Le poids du cannabis dans l’accidentalité routière et professionnel échappe au CESE ; le cannabis seul est pourtant responsable annuellement de près de 300 morts de la route et son association fréquente à l’alcool multiplie par 27 le risque d’accidents mortels, auxquels s’ajoutent les nombreux estropiés de la route et du travail. - Le coût de la prise en charge médicale des addictions est énorme, avec les CAARUDs, CSAPAs, bus méthadone, équipes d’addictologie, services hospitaliers et cliniques dédiés aux toxicomanies, programmes buprénorphine, méthadone… tout cela pour des résultats modestes.
- Rappelons aux membres du CESE qu’on ne dispose d’aucun médicament permettant de détacher du cannabis un sujet qui en est devenu dépendant.
- Suggérons leur de s’intéresser aux effets épigénétiques du cannabis. Ils consistent en une modification d’expression de certains gènes, suscitant des effets qui s’expriment très au delà de l’élimination du cannabis de l’organisme.
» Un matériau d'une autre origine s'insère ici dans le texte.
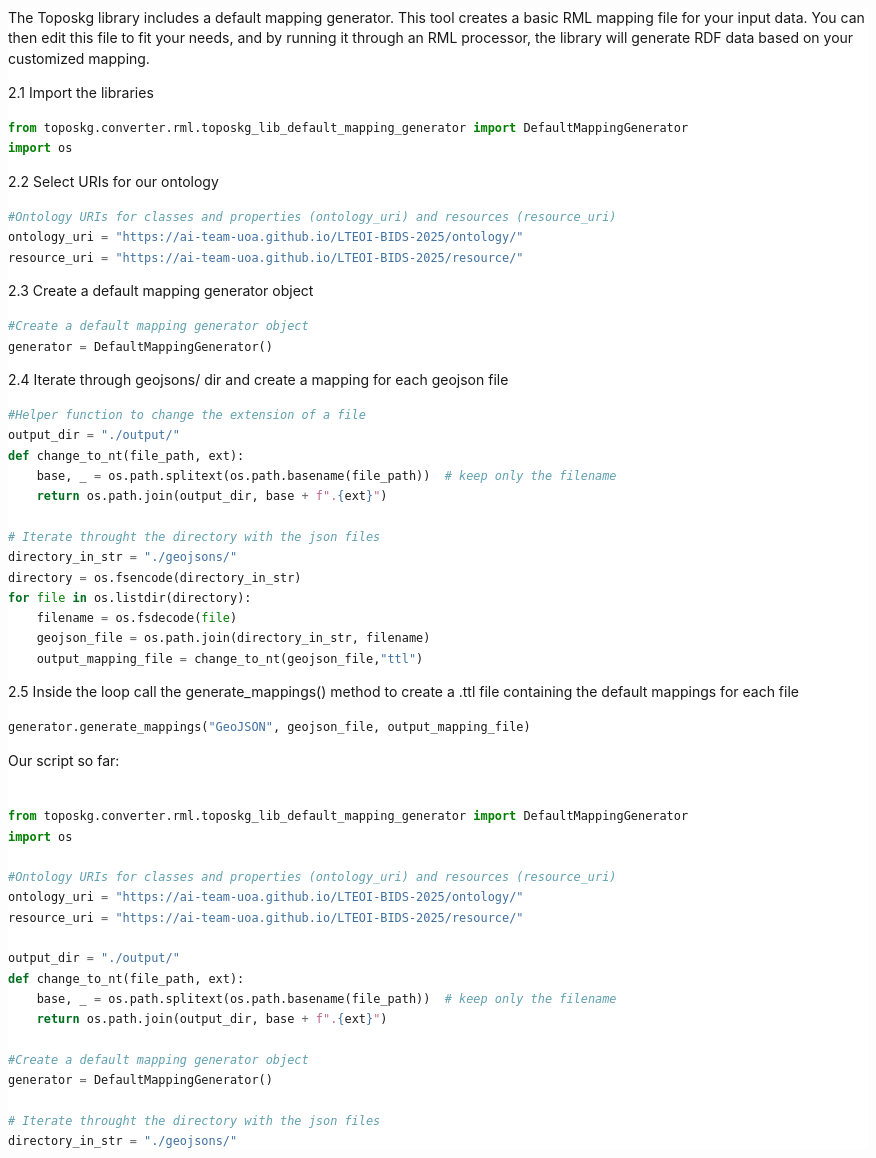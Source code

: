 The Toposkg library includes a default mapping generator. This tool creates a basic RML mapping file for your input data. You can then edit this file to fit your needs, and by running it through an RML processor, the library will generate RDF data based on your customized mapping.

2.1 Import the libraries

```python
from toposkg.converter.rml.toposkg_lib_default_mapping_generator import DefaultMappingGenerator
import os
```

2.2 Select URIs for our ontology

```python
#Ontology URIs for classes and properties (ontology_uri) and resources (resource_uri)
ontology_uri = "https://ai-team-uoa.github.io/LTEOI-BIDS-2025/ontology/"
resource_uri = "https://ai-team-uoa.github.io/LTEOI-BIDS-2025/resource/"
```

2.3 Create a default mapping generator object

```python
#Create a default mapping generator object
generator = DefaultMappingGenerator()
```

2.4 Iterate through geojsons/ dir and create a mapping for each geojson file

```python
#Helper function to change the extension of a file
output_dir = "./output/"
def change_to_nt(file_path, ext):
    base, _ = os.path.splitext(os.path.basename(file_path))  # keep only the filename
    return os.path.join(output_dir, base + f".{ext}")

# Iterate throught the directory with the json files
directory_in_str = "./geojsons/"
directory = os.fsencode(directory_in_str)
for file in os.listdir(directory):
    filename = os.fsdecode(file)
    geojson_file = os.path.join(directory_in_str, filename)
    output_mapping_file = change_to_nt(geojson_file,"ttl")
```

2.5 Inside the loop call the generate_mappings() method to create a .ttl file containing the default mappings for each file

```python
generator.generate_mappings("GeoJSON", geojson_file, output_mapping_file)
```

Our script so far:
```python

from toposkg.converter.rml.toposkg_lib_default_mapping_generator import DefaultMappingGenerator
import os

#Ontology URIs for classes and properties (ontology_uri) and resources (resource_uri)
ontology_uri = "https://ai-team-uoa.github.io/LTEOI-BIDS-2025/ontology/"
resource_uri = "https://ai-team-uoa.github.io/LTEOI-BIDS-2025/resource/"

output_dir = "./output/"
def change_to_nt(file_path, ext):
    base, _ = os.path.splitext(os.path.basename(file_path))  # keep only the filename
    return os.path.join(output_dir, base + f".{ext}")

#Create a default mapping generator object
generator = DefaultMappingGenerator()

# Iterate throught the directory with the json files
directory_in_str = "./geojsons/"
```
Ils affectent ses consommateurs en intensifiant par exemple les sensations que leur procurent certaines drogues, ce qui les incite à les consommer (escalade toxicomaniaque à l’origine des polytoxicomanies qui se multiplient).
- Le consommateur de cannabis pourra transmettre aux enfants qu’il viendrait à concevoir différentes anomalie (telles des malformations) ou des vulnérabilités : aux toxicomanies (qui se révéleront à l’adolescence), à l’autisme, à la dépression, à des troubles anxieux, à la schizophrénie, à des déficits immunitaires…
- Au plan social, le cannabis est la drogue de la « crétinisation » ; son envahissement de l’espace éducatif relègue les jeunes français au 27 ième rang du classement PISA des performances éducatives internationales, par ses effets sur les jeunes ainsi que sur certains de leurs enseignants.
- C’est la drogue de la démotivation, de l’aboulie, de la résignation, du renoncement ; effets appréciés des militants de la
- régression économique.
- Contestons vite les arguties régulièrement resservies au point d’être surannées :
- D’une légalisation limitée aux seuls adultes, sans doute à l’instar du tabac, que majoritairement les buralistes vendent aux mineurs.
- D’une disparition du trafic, qui n’est constatée en aucun des Etats où il a été légalisé, du fait de la vente parallèle d’un cannabis plus fortement dosé en THC et d’un prix inférieur au produit « légal », avec l’offre par les dealers d’autres drogues encore plus toxiques : cocaïne – crack, cathinones, cannabinoïdes de synthèse, morphiniques (dont le fentanyl, responsable annuellement de plusieurs dizaines de milliers de morts aux U.S.A.) ; tous ces trafics continuant de mobiliser
la police. - De l’abondement du budget de la Nation par des taxes ; rappelons qu’au Colorado pour 1 $ que le cannabis permet d’encaisser 4,5 $ doivent être déboursés pour des dépenses induites par cette consommation (santé, accidents, justice…) sans inclure l’incurie des nombreux consommateurs que l’Etat doit secourir.
Le CESE devrait réfléchir davantage avant d’exprimer de tels avis qui le déconsidèrent, tandis que les médias, acquis à la légalisation du cannabis, ne devraient pas faire feu de tout bois en donnant de l’importance à son malencontreux avis.